Indirect measurements: Optical sensors based on infrared radiation (IR) offer an interesting approach in sensing relevant to Precision Agriculture. Absorption of IR by molecules offers rapid, non-destructive, chemical-free soil analysis and therefore provides an option to overcome issues of sample processing and calibration as described above. However, IR spectroscopy is susceptible to various interfering factors such as scattering, reflection, and interference, which manifest themselves as baseline, band distortion, and intensity changes in the measured IR spectra. Thus, application of IR technology requires spectral pre-processing and data modelling to translate the spectral signals into high-level chemical information [35,36]. Accurate prediction of soil nutrient levels depends on the accuracy of the developed models and the raw data, with a calibration coefficient ($R_c^2$) and the validation coefficient ($R_v^2$) generally around and/or above 0.7 [37].

Although traditional laboratory analysis is more accurate for individual nutrients, it cannot compensate for errors caused by non-representative sampling. In cases where representativeness is critical, optical spectrometry can outperform chemical analyses. For example, it allows assessment of the complete slurry in a storage tank, during tanker filling, or even at the point of field application. This has important implications for stakeholders: farmers benefit from more reliable nutrient estimates at the point of use, reducing the risk of over- or under-application; advisory services can provide recommendations based on real-time, representative data; and policymakers gain evidence that field-based monitoring can complement rather than replace laboratory testing in nutrient management schemes.

Hyperspectral imaging (HSI) is another interesting approach that utilizes the optical identity of molecules. It is a spectral sensing technique in which an object is photographed using several well-defined optical bands in a broad spectral range. It was originally implemented on satellite and airborne platforms for remote sensing applications. In the agricultural context, it found applications in the determination of total nitrogen content and available phosphorus using HSI-powered satellites [38,39], and spatial nutrient distribution using unmanned aerial vehicles (drones) [40]. Notably, satellite monitoring can be impacted by cloud cover. The high cost of HSI systems, ranging from $10,000 to $100,000 [4], limits their widespread application in identifying soil nutrients. Additionally, the large volumes of hyperspectral image data necessitate advanced mathematical or statistical algorithms for effective data analysis.

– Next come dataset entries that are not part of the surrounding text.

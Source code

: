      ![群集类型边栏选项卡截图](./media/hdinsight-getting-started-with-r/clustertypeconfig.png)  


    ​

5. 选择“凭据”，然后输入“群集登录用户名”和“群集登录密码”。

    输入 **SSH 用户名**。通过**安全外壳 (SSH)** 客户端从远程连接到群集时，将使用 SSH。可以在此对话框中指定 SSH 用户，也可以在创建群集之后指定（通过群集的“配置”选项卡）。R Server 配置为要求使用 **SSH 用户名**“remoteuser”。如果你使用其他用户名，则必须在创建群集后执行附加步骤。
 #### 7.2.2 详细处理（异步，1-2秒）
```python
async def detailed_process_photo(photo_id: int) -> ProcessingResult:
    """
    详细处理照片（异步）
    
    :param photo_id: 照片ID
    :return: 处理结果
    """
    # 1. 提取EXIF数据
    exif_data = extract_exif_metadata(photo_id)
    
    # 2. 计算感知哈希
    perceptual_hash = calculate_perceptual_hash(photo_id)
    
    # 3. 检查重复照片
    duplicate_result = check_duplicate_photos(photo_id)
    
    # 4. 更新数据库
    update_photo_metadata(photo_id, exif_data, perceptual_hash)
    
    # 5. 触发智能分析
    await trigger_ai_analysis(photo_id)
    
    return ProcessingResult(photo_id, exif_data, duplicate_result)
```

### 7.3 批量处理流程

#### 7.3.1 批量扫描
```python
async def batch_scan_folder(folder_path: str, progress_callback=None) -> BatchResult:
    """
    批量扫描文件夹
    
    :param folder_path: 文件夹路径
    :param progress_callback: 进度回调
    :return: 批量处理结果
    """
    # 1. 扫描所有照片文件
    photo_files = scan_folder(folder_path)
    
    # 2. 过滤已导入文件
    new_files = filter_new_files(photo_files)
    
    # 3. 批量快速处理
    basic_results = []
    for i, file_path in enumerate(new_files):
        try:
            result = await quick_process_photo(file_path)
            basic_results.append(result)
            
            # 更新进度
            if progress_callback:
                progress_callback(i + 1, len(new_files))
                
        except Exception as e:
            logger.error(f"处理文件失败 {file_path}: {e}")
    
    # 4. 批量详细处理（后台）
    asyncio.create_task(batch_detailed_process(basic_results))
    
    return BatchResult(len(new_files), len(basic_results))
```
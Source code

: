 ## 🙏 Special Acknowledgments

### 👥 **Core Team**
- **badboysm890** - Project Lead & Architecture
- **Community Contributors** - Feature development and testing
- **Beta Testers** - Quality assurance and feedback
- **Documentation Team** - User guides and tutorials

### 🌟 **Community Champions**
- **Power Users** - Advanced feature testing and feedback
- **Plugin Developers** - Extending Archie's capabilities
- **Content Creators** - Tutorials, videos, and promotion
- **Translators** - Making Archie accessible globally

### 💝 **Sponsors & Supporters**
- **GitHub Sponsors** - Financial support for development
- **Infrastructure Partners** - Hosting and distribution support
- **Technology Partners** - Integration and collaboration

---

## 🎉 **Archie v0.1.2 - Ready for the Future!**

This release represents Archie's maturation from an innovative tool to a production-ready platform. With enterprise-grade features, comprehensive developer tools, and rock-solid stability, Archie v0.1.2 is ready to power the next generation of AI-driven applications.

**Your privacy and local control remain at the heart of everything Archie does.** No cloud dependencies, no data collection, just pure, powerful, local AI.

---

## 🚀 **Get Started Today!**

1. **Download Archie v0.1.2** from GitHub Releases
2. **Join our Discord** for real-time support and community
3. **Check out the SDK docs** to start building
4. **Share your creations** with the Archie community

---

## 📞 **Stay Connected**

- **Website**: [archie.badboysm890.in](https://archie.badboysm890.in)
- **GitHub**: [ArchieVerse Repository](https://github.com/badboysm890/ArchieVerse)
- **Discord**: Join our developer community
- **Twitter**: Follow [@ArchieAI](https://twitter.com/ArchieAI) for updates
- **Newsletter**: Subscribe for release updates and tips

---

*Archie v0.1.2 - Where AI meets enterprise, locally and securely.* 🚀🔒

Deep learning architectures, such as convolutional neural networks (CNNs), autoencoders, deep belief networks, generative adversarial networks (GANs), and recurrent neural networks, are increasingly being used in hyperspectral imagery processing [41]. Key innovations focus on handling massive data volumes, improving efficiency with lightweight models, reducing noise, and developing robust spectral unmixing and target-detection methods. Very recently, Ghasemi et al. explored how artificial intelligence (AI) can transform spectroscopic imaging from raw data collection to real-time interpretation in orbit [42]. They demonstrated the efficacy of lightweight CNNs and 1D-CNN models (one-dimensional CNNs) for onboard processing, as these architectures require fewer computational resources, critical in satellite environments where energy and memory are severely limited. Relevantly, Bourriz et al. reviewed HSI and AI models for reliable large-scale crop mapping, contributing to sustainable agriculture and global food security [43].

Figure 3 illustrates approaches to using chemical-free soil analysis, for example, through utilizing spectral and hyperspectral imaging technologies in agriculture.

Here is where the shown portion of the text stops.